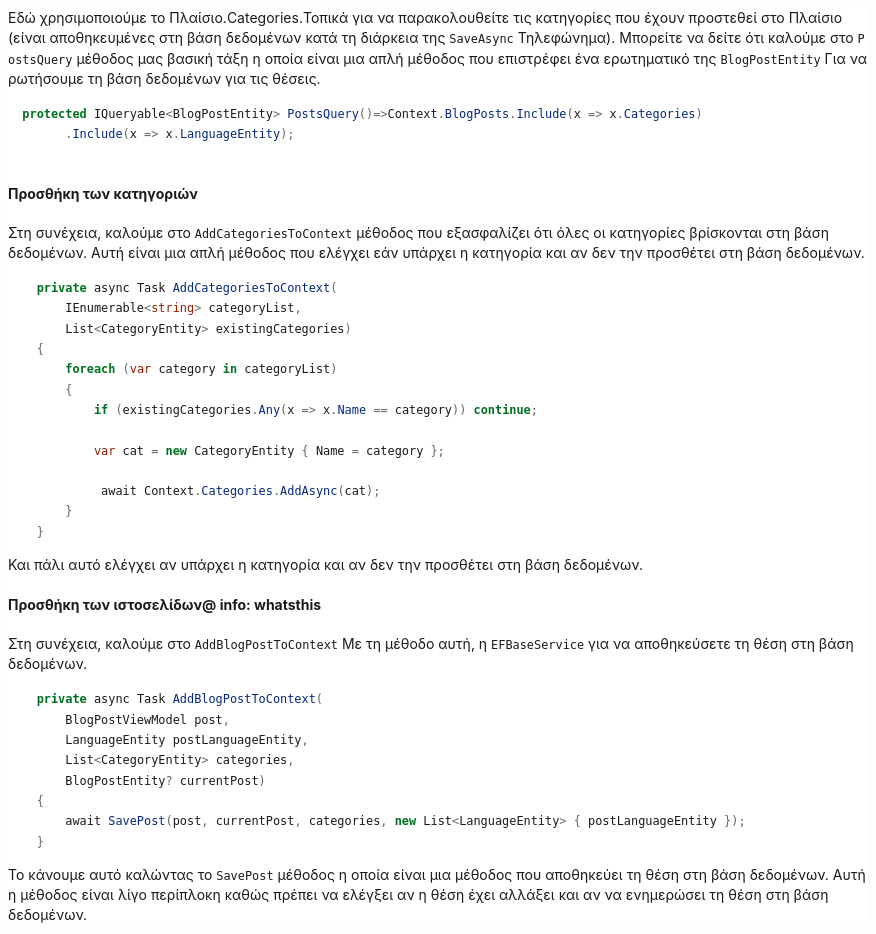 Εδώ χρησιμοποιούμε το Πλαίσιο.Categories.Τοπικά για να παρακολουθείτε τις κατηγορίες που έχουν προστεθεί στο Πλαίσιο (είναι αποθηκευμένες στη βάση δεδομένων κατά τη διάρκεια της `SaveAsync` Τηλεφώνημα).
Μπορείτε να δείτε ότι καλούμε στο `PostsQuery` μέθοδος μας βασική τάξη η οποία είναι μια απλή μέθοδος που επιστρέφει ένα ερωτηματικό της `BlogPostEntity` Για να ρωτήσουμε τη βάση δεδομένων για τις θέσεις.

```csharp
  protected IQueryable<BlogPostEntity> PostsQuery()=>Context.BlogPosts.Include(x => x.Categories)
        .Include(x => x.LanguageEntity);
   
```

#### Προσθήκη των κατηγοριών

Στη συνέχεια, καλούμε στο `AddCategoriesToContext` μέθοδος που εξασφαλίζει ότι όλες οι κατηγορίες βρίσκονται στη βάση δεδομένων. Αυτή είναι μια απλή μέθοδος που ελέγχει εάν υπάρχει η κατηγορία και αν δεν την προσθέτει στη βάση δεδομένων.

```csharp
    private async Task AddCategoriesToContext(
        IEnumerable<string> categoryList,
        List<CategoryEntity> existingCategories)
    {
        foreach (var category in categoryList)
        {
            if (existingCategories.Any(x => x.Name == category)) continue;

            var cat = new CategoryEntity { Name = category };

             await Context.Categories.AddAsync(cat);
        }
    }

```

Και πάλι αυτό ελέγχει αν υπάρχει η κατηγορία και αν δεν την προσθέτει στη βάση δεδομένων.

#### Προσθήκη των ιστοσελίδων@ info: whatsthis

Στη συνέχεια, καλούμε στο `AddBlogPostToContext` Με τη μέθοδο αυτή, η `EFBaseService` για να αποθηκεύσετε τη θέση στη βάση δεδομένων.

```csharp
    private async Task AddBlogPostToContext(
        BlogPostViewModel post,
        LanguageEntity postLanguageEntity,
        List<CategoryEntity> categories,
        BlogPostEntity? currentPost)
    {
        await SavePost(post, currentPost, categories, new List<LanguageEntity> { postLanguageEntity });
    }
```

Το κάνουμε αυτό καλώντας το `SavePost` μέθοδος η οποία είναι μια μέθοδος που αποθηκεύει τη θέση στη βάση δεδομένων. Αυτή η μέθοδος είναι λίγο περίπλοκη καθώς πρέπει να ελέγξει αν η θέση έχει αλλάξει και αν να ενημερώσει τη θέση στη βάση δεδομένων.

* WORK ORDER *
The data must be reproduced exactly, and no picture may appear in the copy.

* RESULT OF THIS EXERCISE *
 Εδώ χρησιμοποιούμε το Πλαίσιο.Categories.Τοπικά για να παρακολουθείτε τις κατηγορίες που έχουν προστεθεί στο Πλαίσιο (είναι αποθηκευμένες στη βάση δεδομένων κατά τη διάρκεια της `SaveAsync` Τηλεφώνημα).
Μπορείτε να δείτε ότι καλούμε στο `PostsQuery` μέθοδος μας βασική τάξη η οποία είναι μια απλή μέθοδος που επιστρέφει ένα ερωτηματικό της `BlogPostEntity` Για να ρωτήσουμε τη βάση δεδομένων για τις θέσεις.

```csharp
  protected IQueryable<BlogPostEntity> PostsQuery()=>Context.BlogPosts.Include(x => x.Categories)
        .Include(x => x.LanguageEntity);
   
```

#### Προσθήκη των κατηγοριών

Στη συνέχεια, καλούμε στο `AddCategoriesToContext` μέθοδος που εξασφαλίζει ότι όλες οι κατηγορίες βρίσκονται στη βάση δεδομένων. Αυτή είναι μια απλή μέθοδος που ελέγχει εάν υπάρχει η κατηγορία και αν δεν την προσθέτει στη βάση δεδομένων.

```csharp
    private async Task AddCategoriesToContext(
        IEnumerable<string> categoryList,
        List<CategoryEntity> existingCategories)
    {
        foreach (var category in categoryList)
        {
            if (existingCategories.Any(x => x.Name == category)) continue;

            var cat = new CategoryEntity { Name = category };

             await Context.Categories.AddAsync(cat);
        }
    }

```

Και πάλι αυτό ελέγχει αν υπάρχει η κατηγορία και αν δεν την προσθέτει στη βάση δεδομένων.

#### Προσθήκη των ιστοσελίδων@ info: whatsthis

Στη συνέχεια, καλούμε στο `AddBlogPostToContext` Με τη μέθοδο αυτή, η `EFBaseService` για να αποθηκεύσετε τη θέση στη βάση δεδομένων.

```csharp
    private async Task AddBlogPostToContext(
        BlogPostViewModel post,
        LanguageEntity postLanguageEntity,
        List<CategoryEntity> categories,
        BlogPostEntity? currentPost)
    {
        await SavePost(post, currentPost, categories, new List<LanguageEntity> { postLanguageEntity });
    }
```

Το κάνουμε αυτό καλώντας το `SavePost` μέθοδος η οποία είναι μια μέθοδος που αποθηκεύει τη θέση στη βάση δεδομένων. Αυτή η μέθοδος είναι λίγο περίπλοκη καθώς πρέπει να ελέγξει αν η θέση έχει αλλάξει και αν να ενημερώσει τη θέση στη βάση δεδομένων.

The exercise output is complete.